RECORDS PROVIDED START

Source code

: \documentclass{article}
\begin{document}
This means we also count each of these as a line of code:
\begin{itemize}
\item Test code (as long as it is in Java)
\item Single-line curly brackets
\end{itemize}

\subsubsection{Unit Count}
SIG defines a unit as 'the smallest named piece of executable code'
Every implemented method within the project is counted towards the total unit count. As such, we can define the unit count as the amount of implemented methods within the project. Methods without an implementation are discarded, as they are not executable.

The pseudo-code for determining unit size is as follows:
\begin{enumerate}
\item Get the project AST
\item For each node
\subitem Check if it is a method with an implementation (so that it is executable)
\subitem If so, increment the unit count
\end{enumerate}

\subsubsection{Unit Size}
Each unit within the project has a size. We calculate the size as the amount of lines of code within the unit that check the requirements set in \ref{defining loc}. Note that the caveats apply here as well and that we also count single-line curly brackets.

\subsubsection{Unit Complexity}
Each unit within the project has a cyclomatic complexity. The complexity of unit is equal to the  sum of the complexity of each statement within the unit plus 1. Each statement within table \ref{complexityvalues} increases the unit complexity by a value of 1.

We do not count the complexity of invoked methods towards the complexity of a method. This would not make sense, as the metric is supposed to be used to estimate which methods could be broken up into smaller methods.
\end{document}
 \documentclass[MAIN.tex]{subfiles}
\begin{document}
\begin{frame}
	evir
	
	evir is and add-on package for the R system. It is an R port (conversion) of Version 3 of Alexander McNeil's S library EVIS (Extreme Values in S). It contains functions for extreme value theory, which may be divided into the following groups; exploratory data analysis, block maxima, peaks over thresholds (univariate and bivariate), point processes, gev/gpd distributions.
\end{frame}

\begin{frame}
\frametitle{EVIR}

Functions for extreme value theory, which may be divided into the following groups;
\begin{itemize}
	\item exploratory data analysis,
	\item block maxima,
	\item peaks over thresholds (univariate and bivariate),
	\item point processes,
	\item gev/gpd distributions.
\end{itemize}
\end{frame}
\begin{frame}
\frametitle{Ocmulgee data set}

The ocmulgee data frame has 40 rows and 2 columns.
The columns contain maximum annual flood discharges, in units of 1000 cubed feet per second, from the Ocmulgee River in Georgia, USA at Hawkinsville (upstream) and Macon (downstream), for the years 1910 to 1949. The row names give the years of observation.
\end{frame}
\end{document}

RECORDS PROVIDED END

[YOUR OBJECTIVE]:
The answer must consist of each line in the entries above that includes "theory".

[YOUR RESPONSE]:
	evir is and add-on package for the R system. It is an R port (conversion) of Version 3 of Alexander McNeil's S library EVIS (Extreme Values in S). It contains functions for extreme value theory, which may be divided into the following groups; exploratory data analysis, block maxima, peaks over thresholds (univariate and bivariate), point processes, gev/gpd distributions.
Functions for extreme value theory, which may be divided into the following groups;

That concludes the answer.